But Bourdain also points out another trait that makes her an outsider: “She is never mean.”

That particular observation kept popping into my head as I was reading through Grand Forks, from Hagerty’s charitable thoughts on the buns that come with the turkey sandwich at an Arby’s on South Columbia Road that “Adds Another Dimension to [The] Fast-Food Scene” to the description of sushi from the Association of Food Journalists that she quotes in her review, “Sachi Serves Sushi at Kon Nechi Wa’s in Grand City Mall.” Compare that to the other most-talked-about restaurant review of 2012, “As Not Seen on TV,” in which Pete Wells looked down at the rest of Manhattan from atop his perch at the New York Times building and rhetorically asked Guy Fieri, “Has anyone ever told you that your high-wattage passion for no-collar American food makes you television’s answer to Calvin Trillin, if Mr. Trillin bleached his hair, drove a Camaro and drank Boozy Creamsicles? When you cruise around the country for your show ‘Diners, Drive-Ins and Dives,’ rasping out slangy odes to the unfancy places where Americans like to get down and greasy, do you really mean it?”
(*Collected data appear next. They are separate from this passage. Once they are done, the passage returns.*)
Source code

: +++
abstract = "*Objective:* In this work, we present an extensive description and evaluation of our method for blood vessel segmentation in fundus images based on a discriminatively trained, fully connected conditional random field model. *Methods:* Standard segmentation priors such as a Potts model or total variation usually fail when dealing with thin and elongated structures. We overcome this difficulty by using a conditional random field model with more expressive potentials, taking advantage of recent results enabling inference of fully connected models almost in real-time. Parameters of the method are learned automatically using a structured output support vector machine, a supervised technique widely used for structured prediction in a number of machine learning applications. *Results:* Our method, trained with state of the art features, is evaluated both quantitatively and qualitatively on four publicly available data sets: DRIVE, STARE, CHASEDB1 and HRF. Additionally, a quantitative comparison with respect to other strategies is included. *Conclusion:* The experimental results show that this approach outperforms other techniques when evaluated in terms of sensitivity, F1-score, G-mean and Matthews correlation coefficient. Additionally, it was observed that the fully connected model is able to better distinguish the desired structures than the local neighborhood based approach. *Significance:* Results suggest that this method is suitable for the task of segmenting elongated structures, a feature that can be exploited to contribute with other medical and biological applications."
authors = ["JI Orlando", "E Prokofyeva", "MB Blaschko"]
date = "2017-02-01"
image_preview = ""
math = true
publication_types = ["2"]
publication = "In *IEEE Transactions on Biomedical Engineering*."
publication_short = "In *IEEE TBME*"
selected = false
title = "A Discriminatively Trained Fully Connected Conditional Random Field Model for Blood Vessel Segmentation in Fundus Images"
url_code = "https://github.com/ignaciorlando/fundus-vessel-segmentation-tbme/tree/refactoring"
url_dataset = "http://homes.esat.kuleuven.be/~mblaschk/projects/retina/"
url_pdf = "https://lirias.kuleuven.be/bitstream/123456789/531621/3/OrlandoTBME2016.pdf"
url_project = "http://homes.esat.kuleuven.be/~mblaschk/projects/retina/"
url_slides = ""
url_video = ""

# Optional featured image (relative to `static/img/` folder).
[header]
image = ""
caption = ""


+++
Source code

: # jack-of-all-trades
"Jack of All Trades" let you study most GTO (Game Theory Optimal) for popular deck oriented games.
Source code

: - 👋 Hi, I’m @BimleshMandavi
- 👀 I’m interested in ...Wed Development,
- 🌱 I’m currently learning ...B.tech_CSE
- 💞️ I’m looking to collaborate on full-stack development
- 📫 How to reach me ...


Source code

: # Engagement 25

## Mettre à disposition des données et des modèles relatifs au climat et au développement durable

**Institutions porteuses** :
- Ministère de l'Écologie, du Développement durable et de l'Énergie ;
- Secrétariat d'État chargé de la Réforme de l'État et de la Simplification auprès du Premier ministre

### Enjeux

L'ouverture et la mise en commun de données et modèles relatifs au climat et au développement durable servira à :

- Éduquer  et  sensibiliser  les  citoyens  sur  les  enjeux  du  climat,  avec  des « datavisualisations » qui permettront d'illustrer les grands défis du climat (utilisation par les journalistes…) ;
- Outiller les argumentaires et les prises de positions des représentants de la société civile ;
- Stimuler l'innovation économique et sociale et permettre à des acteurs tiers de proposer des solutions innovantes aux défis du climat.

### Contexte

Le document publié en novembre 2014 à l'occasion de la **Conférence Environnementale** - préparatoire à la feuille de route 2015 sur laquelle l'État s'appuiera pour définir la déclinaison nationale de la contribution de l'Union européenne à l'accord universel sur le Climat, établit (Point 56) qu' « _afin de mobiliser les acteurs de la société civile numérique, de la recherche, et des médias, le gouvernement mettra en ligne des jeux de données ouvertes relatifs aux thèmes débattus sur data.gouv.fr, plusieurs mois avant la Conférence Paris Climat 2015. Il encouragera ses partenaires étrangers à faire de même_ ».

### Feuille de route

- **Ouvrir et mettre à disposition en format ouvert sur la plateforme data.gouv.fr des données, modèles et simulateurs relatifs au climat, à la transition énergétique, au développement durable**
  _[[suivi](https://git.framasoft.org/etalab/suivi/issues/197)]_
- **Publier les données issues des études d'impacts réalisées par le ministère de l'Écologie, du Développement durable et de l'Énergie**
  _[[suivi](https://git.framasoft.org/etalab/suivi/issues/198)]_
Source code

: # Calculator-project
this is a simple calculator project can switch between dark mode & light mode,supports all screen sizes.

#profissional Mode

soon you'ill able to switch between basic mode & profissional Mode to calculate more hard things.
Even though I have no interest in ever eating at Fieri’s restaurant, I read the review to find out what all the buzz was about, and quickly came to the conclusion that the review itself was manufactured to create buzz. It was The New York Times trying to be funny by taking a shot at Fieri’s restaurant, a tourist attraction located in a part of the city where most self-described “foodies” would rather starve than step into any dining establishment at all. The review was unnecessary, and ultimately left me, a citizen of New York with a subscription to the newspaper that published the review, feeling like a caricature of the elitist New Yorker.

While Bourdain rightly notices Hagerty is never mean in her reviews, Wells went out of his way to trash Guy Fieri. He wasn’t mean because Fieri dresses like he’s a roadie for the band Hoobastank, but because Guy’s American Kitchen & Bar makes food accessible to an average American diner uninterested in the origin and life story of every ingredient on the plate. Identifying what most Americans see as a good, normal meal is another discussion entirely, but I imagine that most readers not currently residing in a major urban center might be more comfortable eating at the types of places Hagerty reviews (she has sadly not covered Fieri’s restaurant yet) because, unlike Wells and most food writers, those are the choices they have. David Chang hasn’t opened up a Momofuku branch in Indianapolis, and I don’t think Keith McNally is busy scouting locations for a Balthazar in Alabama. But Hagerty does make me want to try the lutefisk dinner at the Big Sioux Truck Stop Cafe and Tavern United. She praises the same Grand Forks, ND establishment for serving Molly Malone’s Meatloaf and chips that “would make an English pub proud” — which is more than I can say for the local vegan gastropub down the block.